Lavopa ha ammesso davanti agli inquirenti l’omicidio della Lopez, raccontando di essersi disfatto della pistola calibro 7.65, dichiarando di averla gettata in mare nei pressi del locale. Su questa ammissione si è più volte contraddetto, sostenendo di non ricordare con precisione il luogo in cui l’avrebbe abbandonata rendendosi disponibile a farla trovare. I carabinieri nel corso della notte, si sono recati insieme a lui nelle campagne di Bitonto ma ogni ricerca si è rivelata infruttuosa e quindi le operazioni di ricerca sono state sospese dopo due ore. Oggi i carabinieri sono riusciti a ritrovare la pistola dell’omicidio che era finita nelle mani di un 17enne e ritrovata oggi dai carabinieri, messi sulle tracce del “custode” dallo stesso assassino. La pistola calibro 7,65, adesso sarà sottoposta ad accertamenti tecnici per estrarre gli elementi utili alle indagini e stabilirne la provenienza. Analogo discorso per i sette bossoli recuperati all’interno della discoteca assieme a un proiettile inesploso e danneggiato, probabilmente per l’imperizia del killer nell’utilizzo dell’arma.

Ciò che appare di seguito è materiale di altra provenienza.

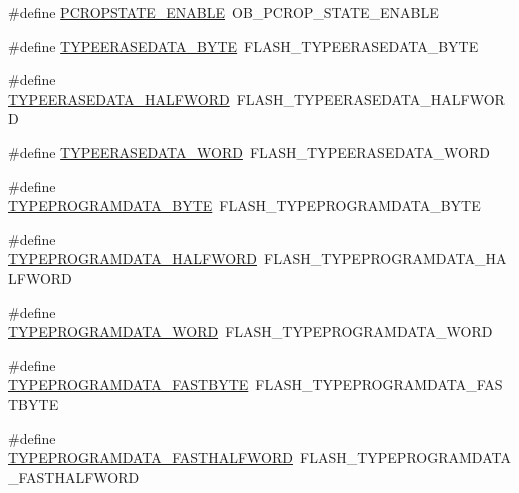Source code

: \begin{DoxyCompactItemize}
\#define \hyperlink{group___h_a_l___f_l_a_s_h___aliased___defines_ga9e086afe58f178c3e86526666bedc217}{P\+C\+R\+O\+P\+S\+T\+A\+T\+E\+\_\+\+E\+N\+A\+B\+LE}~O\+B\+\_\+\+P\+C\+R\+O\+P\+\_\+\+S\+T\+A\+T\+E\+\_\+\+E\+N\+A\+B\+LE
\item 
\#define \hyperlink{group___h_a_l___f_l_a_s_h___aliased___defines_ga4b3d9b5629b76e57da896b4b7f95d3d7}{T\+Y\+P\+E\+E\+R\+A\+S\+E\+D\+A\+T\+A\+\_\+\+B\+Y\+TE}~F\+L\+A\+S\+H\+\_\+\+T\+Y\+P\+E\+E\+R\+A\+S\+E\+D\+A\+T\+A\+\_\+\+B\+Y\+TE
\item 
\#define \hyperlink{group___h_a_l___f_l_a_s_h___aliased___defines_gaaad85877529e61a7d77a294a9cf2d474}{T\+Y\+P\+E\+E\+R\+A\+S\+E\+D\+A\+T\+A\+\_\+\+H\+A\+L\+F\+W\+O\+RD}~F\+L\+A\+S\+H\+\_\+\+T\+Y\+P\+E\+E\+R\+A\+S\+E\+D\+A\+T\+A\+\_\+\+H\+A\+L\+F\+W\+O\+RD
\item 
\#define \hyperlink{group___h_a_l___f_l_a_s_h___aliased___defines_gaf4f4f8533550f97be0c26f73d57c7287}{T\+Y\+P\+E\+E\+R\+A\+S\+E\+D\+A\+T\+A\+\_\+\+W\+O\+RD}~F\+L\+A\+S\+H\+\_\+\+T\+Y\+P\+E\+E\+R\+A\+S\+E\+D\+A\+T\+A\+\_\+\+W\+O\+RD
\item 
\#define \hyperlink{group___h_a_l___f_l_a_s_h___aliased___defines_ga6864697548b848a7fc44453e1a2fb81c}{T\+Y\+P\+E\+P\+R\+O\+G\+R\+A\+M\+D\+A\+T\+A\+\_\+\+B\+Y\+TE}~F\+L\+A\+S\+H\+\_\+\+T\+Y\+P\+E\+P\+R\+O\+G\+R\+A\+M\+D\+A\+T\+A\+\_\+\+B\+Y\+TE
\item 
\#define \hyperlink{group___h_a_l___f_l_a_s_h___aliased___defines_ga0064d23e04c71357067fc6d55c4ef2d1}{T\+Y\+P\+E\+P\+R\+O\+G\+R\+A\+M\+D\+A\+T\+A\+\_\+\+H\+A\+L\+F\+W\+O\+RD}~F\+L\+A\+S\+H\+\_\+\+T\+Y\+P\+E\+P\+R\+O\+G\+R\+A\+M\+D\+A\+T\+A\+\_\+\+H\+A\+L\+F\+W\+O\+RD
\item 
\#define \hyperlink{group___h_a_l___f_l_a_s_h___aliased___defines_ga97f70e9304478e184521f9e9e209fb38}{T\+Y\+P\+E\+P\+R\+O\+G\+R\+A\+M\+D\+A\+T\+A\+\_\+\+W\+O\+RD}~F\+L\+A\+S\+H\+\_\+\+T\+Y\+P\+E\+P\+R\+O\+G\+R\+A\+M\+D\+A\+T\+A\+\_\+\+W\+O\+RD
\item 
\#define \hyperlink{group___h_a_l___f_l_a_s_h___aliased___defines_gabe017e7fb8bbfcb3e2c085ec36a74413}{T\+Y\+P\+E\+P\+R\+O\+G\+R\+A\+M\+D\+A\+T\+A\+\_\+\+F\+A\+S\+T\+B\+Y\+TE}~F\+L\+A\+S\+H\+\_\+\+T\+Y\+P\+E\+P\+R\+O\+G\+R\+A\+M\+D\+A\+T\+A\+\_\+\+F\+A\+S\+T\+B\+Y\+TE
\item 
\#define \hyperlink{group___h_a_l___f_l_a_s_h___aliased___defines_gaa7602be5fde7d3dfbc33cd647ade049f}{T\+Y\+P\+E\+P\+R\+O\+G\+R\+A\+M\+D\+A\+T\+A\+\_\+\+F\+A\+S\+T\+H\+A\+L\+F\+W\+O\+RD}~F\+L\+A\+S\+H\+\_\+\+T\+Y\+P\+E\+P\+R\+O\+G\+R\+A\+M\+D\+A\+T\+A\+\_\+\+F\+A\+S\+T\+H\+A\+L\+F\+W\+O\+RD

\end{DoxyCompactItemize}
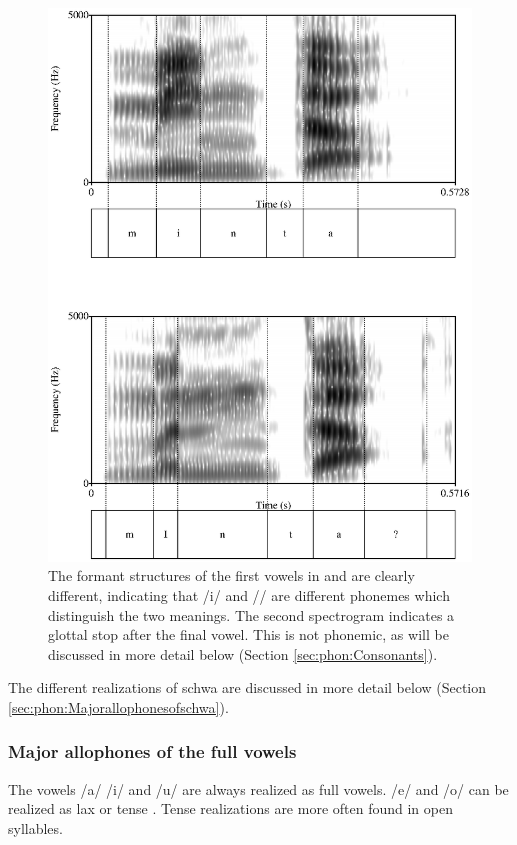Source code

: \begin{figure}
 \centering
 \includegraphics[width=.8\textwidth]{pics/minthamEntha.eps}
\caption[Formant structures for  and ]{The formant structures of the first vowels in  and  are clearly different, indicating that /i/ and /\E/ are different phonemes which distinguish the two meanings. The second spectrogram indicates a glottal stop after the final vowel. This is not phonemic, as will be discussed in more detail below (Section \ref{sec:phon:Consonants}). }
\label{fig:minthamEntha}
\end{figure}



The different realizations of schwa are discussed in more detail below (Section \ref{sec:phon:Majorallophonesofschwa}).



\subsubsection{Major  allophones of the full vowels}\label{sec:phon:Majorallophonesofthefullvowels}
The vowels /a/ /i/ and /u/ are always realized as full vowels. /e/ and /o/ can be realized as lax   or tense . Tense realizations are more often found in open syllables.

È stato quindi condotto nel carcere di Bari in attesa della convalida del fermo. Stando a quanto emerge dai verbali del fermo , il 21enne potrebbe “portare a compimento quanto intrapreso nella nottata precedente, avendo ancora la disponibilità dell’arma già utilizzata”. Nel corso dell’interrogatorio di Lavopa, è emerso “ l’ulteriore acredine mai sopito e manifestato anche in questa fase nei riguardi di Eugenio Palermiti” e di un suo amico. Quel che ora si teme dalle parti investigative è che questa sparatoria, questa spedizione punitiva nata da una lite, possa aver riacceso le braci della criminalità organizzata pugliese, riattivando le braci di vecchie guerre fra clan che hanno insanguinato la Puglia negli anni precedenti. Le indagini delle forze dell’ordine sono ancora in corso: il gruppo di fuoco pare fosse composto da tre uomini, tutti sui vent’anni.
Nella ricostruzione dei fatti fornita da Michele Lavopa, la lite all’interno del Bahia sarebbe legata a delle presunte minacce subite da Palermiti e dal suo amico Ceglie. L’omicida non ha spiegato il motivo perché aveva con sé l’arma, ma il fatto che fosse armato lascia dedurre che si aspettasse una situazione pericolosa o che avesse motivi per avercela con qualcuno. Ha detto di essere uscito armato “per difendersi da eventuali aggressioni, come spesso accade oramai nei locali notturni baresi”.
Oltre all’arrestato Michele Lavopa ci sono ancora due persone a piede libero che devono essere rintracciate. Difficilmente il 21enne, cresciuto in una certa cultura, parlerà e rivelerà dettagli di quella notte, in nome del voto di omertà che protegge da secoli le famiglie criminali.